PROBLEM: The expected output is exactly the lines below, starting at the line with "conservation of energy-momentum" and ending at the line with "Compton scattering calculation", both included; no other line belongs in it.

MATERIAL SHOWN:
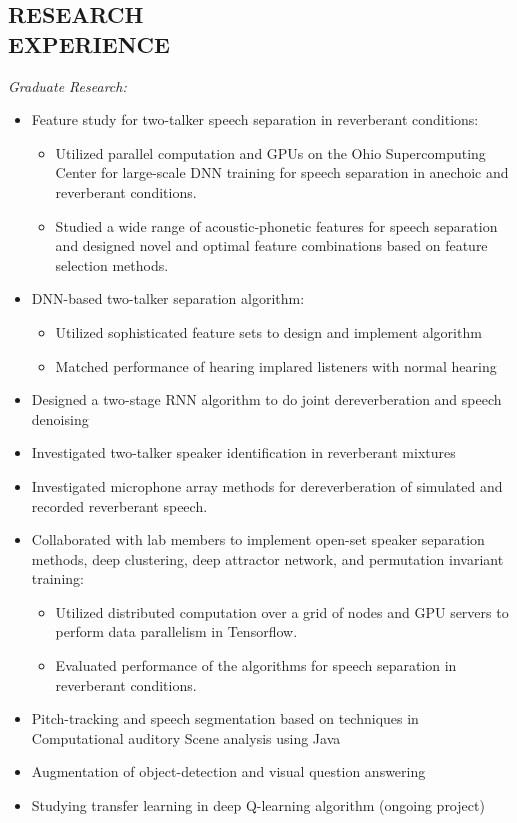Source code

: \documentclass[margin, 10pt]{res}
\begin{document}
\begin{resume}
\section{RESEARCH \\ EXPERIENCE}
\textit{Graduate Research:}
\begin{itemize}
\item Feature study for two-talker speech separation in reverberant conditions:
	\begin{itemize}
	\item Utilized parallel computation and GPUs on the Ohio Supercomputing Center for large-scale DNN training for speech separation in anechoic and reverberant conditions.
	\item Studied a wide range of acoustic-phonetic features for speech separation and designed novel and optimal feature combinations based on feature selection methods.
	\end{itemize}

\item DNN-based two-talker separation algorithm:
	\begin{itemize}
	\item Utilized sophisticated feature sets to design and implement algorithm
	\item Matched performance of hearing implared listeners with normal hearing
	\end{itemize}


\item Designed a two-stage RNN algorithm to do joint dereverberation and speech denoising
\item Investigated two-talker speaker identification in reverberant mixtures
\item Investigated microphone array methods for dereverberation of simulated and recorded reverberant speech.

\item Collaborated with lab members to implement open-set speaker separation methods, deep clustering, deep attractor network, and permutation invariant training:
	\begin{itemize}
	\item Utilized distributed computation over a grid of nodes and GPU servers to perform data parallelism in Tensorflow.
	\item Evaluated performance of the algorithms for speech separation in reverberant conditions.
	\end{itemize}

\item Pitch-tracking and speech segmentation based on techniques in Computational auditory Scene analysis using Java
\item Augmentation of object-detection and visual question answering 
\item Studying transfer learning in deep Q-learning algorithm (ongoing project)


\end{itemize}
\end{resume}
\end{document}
==
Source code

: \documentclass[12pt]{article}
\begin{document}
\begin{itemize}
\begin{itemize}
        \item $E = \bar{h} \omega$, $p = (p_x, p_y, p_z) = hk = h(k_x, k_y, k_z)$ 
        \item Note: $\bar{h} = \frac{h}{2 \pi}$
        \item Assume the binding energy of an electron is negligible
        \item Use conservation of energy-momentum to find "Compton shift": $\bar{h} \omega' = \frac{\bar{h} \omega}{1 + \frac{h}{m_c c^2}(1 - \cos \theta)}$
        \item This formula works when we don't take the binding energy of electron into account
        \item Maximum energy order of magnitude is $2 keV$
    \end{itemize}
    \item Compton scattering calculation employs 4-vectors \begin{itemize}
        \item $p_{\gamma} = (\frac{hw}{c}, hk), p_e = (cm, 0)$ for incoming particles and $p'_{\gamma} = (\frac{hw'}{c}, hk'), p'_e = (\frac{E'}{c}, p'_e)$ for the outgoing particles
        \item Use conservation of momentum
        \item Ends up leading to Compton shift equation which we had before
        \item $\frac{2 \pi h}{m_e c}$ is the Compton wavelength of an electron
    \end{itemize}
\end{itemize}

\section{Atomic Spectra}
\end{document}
...
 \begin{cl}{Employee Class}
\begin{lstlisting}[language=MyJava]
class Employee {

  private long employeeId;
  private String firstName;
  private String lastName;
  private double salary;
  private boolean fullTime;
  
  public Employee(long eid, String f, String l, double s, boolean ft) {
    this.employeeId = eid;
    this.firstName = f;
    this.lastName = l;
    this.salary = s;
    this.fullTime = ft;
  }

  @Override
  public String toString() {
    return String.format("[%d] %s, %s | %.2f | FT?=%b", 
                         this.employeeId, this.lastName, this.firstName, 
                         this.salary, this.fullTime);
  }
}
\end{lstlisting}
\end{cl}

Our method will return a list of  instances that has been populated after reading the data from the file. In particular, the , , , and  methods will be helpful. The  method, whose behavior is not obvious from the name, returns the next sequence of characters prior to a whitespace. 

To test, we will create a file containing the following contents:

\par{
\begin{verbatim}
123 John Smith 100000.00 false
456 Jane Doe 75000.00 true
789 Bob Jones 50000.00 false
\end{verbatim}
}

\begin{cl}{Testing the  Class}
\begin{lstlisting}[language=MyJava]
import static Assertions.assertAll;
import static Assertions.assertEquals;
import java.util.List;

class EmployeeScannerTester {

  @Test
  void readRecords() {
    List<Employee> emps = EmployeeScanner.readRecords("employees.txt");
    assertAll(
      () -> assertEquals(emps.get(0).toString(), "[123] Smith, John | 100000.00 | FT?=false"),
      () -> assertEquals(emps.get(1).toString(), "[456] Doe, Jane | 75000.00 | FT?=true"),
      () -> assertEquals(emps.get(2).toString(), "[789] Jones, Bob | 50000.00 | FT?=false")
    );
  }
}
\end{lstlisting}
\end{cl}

EXERCISE ANSWER:
        \item Use conservation of energy-momentum to find "Compton shift": $\bar{h} \omega' = \frac{\bar{h} \omega}{1 + \frac{h}{m_c c^2}(1 - \cos \theta)}$
        \item This formula works when we don't take the binding energy of electron into account
        \item Maximum energy order of magnitude is $2 keV$
    \end{itemize}
    \item Compton scattering calculation employs 4-vectors \begin{itemize}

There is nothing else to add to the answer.